-- Excerpted data follows --
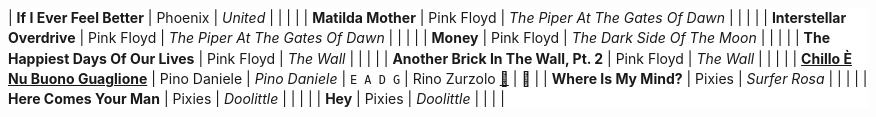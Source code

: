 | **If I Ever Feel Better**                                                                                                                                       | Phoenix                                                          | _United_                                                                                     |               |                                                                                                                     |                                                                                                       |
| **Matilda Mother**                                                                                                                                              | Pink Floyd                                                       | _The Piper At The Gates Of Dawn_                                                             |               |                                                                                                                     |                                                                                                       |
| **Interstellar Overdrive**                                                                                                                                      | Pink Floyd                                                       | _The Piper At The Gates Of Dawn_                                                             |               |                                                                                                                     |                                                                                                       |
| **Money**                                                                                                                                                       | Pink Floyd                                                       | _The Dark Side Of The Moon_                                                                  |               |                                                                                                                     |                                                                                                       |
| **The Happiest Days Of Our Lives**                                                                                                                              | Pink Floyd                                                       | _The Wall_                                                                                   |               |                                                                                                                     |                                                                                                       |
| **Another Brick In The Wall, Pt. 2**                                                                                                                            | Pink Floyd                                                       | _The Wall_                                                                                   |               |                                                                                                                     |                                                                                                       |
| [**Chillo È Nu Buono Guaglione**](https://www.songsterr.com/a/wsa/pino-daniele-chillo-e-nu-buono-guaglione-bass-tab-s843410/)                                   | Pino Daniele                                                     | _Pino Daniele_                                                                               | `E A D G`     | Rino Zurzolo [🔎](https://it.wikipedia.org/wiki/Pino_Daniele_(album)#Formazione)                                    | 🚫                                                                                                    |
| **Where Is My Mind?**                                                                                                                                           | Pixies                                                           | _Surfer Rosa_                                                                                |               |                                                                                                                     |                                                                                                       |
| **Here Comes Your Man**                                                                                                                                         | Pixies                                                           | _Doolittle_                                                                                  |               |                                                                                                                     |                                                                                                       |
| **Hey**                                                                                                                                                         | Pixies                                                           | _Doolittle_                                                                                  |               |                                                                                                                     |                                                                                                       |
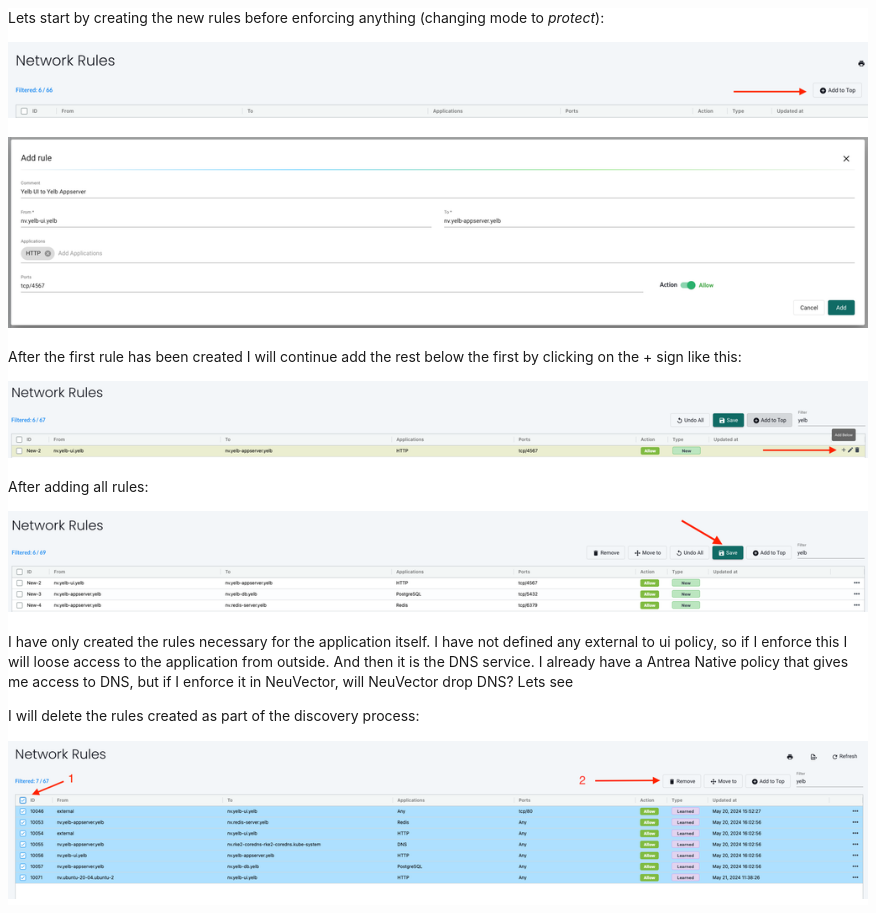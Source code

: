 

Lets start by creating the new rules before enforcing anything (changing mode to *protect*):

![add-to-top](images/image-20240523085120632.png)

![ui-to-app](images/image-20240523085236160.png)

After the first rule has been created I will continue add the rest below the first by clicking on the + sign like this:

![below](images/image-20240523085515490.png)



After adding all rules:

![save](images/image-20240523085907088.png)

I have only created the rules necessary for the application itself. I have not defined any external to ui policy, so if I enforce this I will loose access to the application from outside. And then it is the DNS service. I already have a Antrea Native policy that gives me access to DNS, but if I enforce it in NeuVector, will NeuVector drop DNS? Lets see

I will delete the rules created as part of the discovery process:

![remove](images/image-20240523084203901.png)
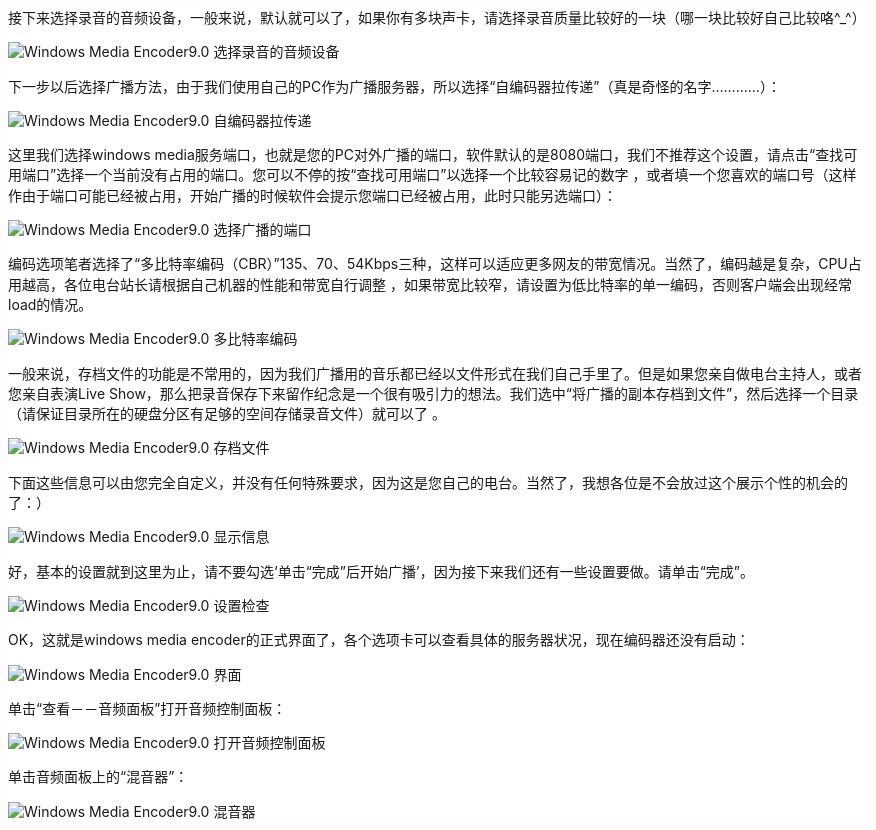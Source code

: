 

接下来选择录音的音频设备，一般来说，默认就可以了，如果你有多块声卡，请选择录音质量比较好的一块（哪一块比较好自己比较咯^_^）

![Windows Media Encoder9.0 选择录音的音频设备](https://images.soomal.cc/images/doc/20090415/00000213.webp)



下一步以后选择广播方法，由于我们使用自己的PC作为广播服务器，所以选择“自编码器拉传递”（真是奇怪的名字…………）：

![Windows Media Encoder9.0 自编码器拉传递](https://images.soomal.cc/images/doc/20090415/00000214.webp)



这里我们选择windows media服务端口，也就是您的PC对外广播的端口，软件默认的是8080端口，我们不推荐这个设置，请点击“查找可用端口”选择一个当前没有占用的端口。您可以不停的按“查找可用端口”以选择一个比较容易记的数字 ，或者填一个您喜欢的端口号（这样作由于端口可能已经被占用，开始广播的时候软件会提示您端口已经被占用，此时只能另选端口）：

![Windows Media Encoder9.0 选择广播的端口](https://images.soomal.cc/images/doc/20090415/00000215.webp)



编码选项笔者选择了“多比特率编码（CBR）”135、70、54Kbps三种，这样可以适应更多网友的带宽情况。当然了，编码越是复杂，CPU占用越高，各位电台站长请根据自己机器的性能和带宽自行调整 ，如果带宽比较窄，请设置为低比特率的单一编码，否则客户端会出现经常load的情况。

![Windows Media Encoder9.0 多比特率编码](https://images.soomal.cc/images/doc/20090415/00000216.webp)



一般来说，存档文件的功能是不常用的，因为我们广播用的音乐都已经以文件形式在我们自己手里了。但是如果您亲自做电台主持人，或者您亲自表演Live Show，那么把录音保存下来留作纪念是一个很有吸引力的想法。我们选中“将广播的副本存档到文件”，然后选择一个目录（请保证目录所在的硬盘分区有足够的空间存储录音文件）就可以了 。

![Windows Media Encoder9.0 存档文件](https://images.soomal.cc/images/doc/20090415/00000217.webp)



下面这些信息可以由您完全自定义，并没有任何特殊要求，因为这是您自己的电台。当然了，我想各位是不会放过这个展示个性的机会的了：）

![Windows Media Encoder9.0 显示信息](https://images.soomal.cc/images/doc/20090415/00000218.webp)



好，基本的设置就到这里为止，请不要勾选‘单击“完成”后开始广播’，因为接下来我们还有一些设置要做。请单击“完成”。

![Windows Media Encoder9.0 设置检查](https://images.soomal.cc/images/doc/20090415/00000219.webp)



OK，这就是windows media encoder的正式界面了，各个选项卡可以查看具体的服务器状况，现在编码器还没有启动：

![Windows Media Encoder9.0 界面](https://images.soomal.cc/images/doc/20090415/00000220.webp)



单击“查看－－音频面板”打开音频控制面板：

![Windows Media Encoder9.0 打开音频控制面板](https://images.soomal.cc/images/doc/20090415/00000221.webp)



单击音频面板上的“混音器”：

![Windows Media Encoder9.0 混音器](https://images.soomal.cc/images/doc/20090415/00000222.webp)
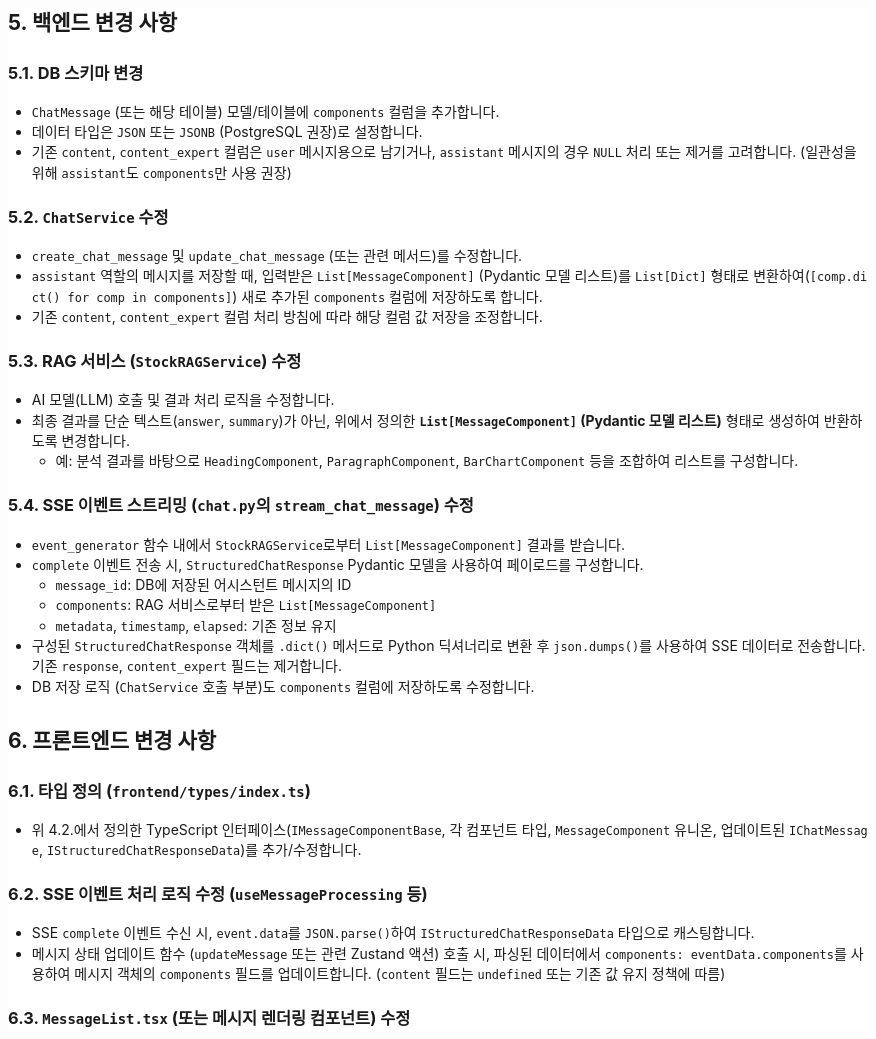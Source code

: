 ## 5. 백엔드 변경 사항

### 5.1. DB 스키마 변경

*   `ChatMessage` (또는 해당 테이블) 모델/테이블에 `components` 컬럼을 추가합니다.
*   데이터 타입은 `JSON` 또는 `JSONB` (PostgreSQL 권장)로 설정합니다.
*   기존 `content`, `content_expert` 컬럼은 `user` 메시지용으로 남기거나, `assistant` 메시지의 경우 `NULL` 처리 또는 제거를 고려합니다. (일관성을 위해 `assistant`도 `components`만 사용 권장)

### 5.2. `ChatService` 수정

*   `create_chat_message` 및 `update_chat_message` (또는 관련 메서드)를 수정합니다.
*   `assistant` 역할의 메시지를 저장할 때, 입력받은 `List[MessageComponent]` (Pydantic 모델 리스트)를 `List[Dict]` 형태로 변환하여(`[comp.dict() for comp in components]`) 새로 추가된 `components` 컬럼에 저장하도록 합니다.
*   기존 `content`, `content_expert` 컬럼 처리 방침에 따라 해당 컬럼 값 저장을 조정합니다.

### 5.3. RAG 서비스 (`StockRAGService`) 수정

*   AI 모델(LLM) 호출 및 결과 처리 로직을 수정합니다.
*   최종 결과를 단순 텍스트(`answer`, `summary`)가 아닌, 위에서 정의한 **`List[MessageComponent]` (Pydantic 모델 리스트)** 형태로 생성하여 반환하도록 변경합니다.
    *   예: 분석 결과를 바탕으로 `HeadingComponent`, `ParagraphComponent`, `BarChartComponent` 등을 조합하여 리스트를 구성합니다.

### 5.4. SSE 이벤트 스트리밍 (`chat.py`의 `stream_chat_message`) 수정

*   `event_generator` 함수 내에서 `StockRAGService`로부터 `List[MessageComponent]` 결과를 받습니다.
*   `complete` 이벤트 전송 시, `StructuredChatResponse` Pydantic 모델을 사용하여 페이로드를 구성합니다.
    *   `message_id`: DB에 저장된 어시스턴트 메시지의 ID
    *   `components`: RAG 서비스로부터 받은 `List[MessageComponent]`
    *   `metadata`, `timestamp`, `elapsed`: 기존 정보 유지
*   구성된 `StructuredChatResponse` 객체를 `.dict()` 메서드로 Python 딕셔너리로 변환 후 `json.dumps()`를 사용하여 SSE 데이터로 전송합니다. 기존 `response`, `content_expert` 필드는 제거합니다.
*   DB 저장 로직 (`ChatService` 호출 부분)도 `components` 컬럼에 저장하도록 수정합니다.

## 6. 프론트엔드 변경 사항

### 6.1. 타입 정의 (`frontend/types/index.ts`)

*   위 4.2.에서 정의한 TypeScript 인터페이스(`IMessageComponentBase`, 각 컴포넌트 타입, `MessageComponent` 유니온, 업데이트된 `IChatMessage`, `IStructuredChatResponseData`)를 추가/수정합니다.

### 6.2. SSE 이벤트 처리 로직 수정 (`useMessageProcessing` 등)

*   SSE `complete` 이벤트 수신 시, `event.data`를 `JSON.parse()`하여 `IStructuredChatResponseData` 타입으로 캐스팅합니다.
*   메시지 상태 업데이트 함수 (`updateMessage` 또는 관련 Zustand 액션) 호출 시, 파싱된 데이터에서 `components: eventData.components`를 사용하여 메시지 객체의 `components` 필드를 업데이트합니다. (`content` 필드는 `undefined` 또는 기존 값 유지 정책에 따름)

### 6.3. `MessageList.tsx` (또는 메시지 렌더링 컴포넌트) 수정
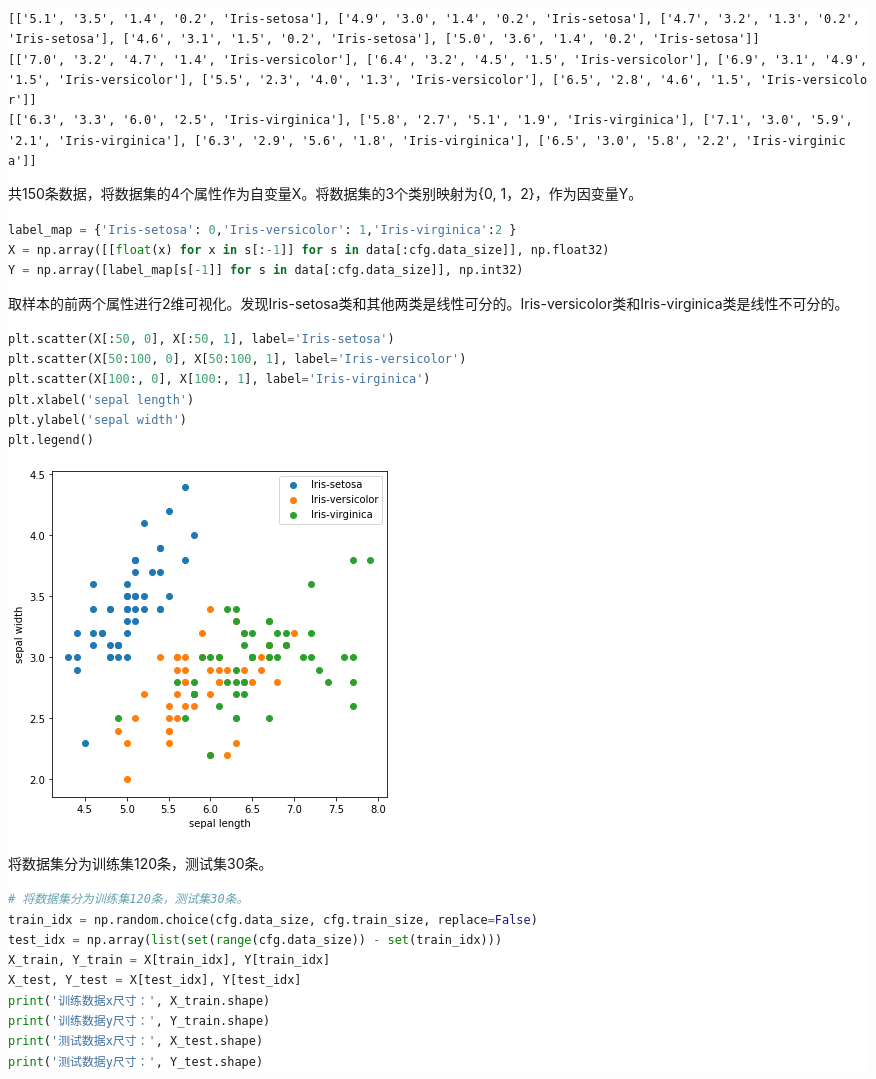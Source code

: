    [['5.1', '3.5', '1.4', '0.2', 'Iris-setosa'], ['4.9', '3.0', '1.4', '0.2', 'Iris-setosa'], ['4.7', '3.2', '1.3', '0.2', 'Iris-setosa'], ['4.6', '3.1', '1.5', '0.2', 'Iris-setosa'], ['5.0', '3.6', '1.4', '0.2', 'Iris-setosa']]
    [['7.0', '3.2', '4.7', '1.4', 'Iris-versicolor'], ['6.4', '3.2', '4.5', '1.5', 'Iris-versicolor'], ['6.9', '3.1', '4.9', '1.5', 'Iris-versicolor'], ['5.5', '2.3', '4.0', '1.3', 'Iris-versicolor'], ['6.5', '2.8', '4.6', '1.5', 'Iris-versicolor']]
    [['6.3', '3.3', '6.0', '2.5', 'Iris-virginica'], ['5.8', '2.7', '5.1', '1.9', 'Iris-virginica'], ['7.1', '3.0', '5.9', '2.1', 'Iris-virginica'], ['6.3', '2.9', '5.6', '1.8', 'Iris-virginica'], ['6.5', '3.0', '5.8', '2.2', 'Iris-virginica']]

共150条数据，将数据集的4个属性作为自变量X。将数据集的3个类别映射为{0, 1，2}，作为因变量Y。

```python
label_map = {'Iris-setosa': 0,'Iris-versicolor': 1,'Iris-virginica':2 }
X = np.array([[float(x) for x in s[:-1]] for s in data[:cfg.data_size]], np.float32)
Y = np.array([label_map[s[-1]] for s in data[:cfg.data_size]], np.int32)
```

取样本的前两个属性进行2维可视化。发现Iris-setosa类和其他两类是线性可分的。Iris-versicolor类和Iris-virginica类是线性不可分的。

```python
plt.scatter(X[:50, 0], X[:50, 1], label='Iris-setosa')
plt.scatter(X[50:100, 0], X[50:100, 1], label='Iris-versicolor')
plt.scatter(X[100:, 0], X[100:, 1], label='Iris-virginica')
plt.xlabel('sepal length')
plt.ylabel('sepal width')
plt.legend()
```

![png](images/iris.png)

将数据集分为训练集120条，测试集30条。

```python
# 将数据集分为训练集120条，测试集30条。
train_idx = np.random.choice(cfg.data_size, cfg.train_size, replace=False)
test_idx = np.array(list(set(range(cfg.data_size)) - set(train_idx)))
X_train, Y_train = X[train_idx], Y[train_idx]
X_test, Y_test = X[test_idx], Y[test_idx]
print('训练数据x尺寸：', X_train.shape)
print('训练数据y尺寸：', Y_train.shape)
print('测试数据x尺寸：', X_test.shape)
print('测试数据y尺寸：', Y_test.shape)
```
-- Excerpted data concluded --
• _What the task asks_
Lines holding the word "sepal" are the answer; copy each one from the records above.

• _Exercise response_
plt.xlabel('sepal length')
plt.ylabel('sepal width')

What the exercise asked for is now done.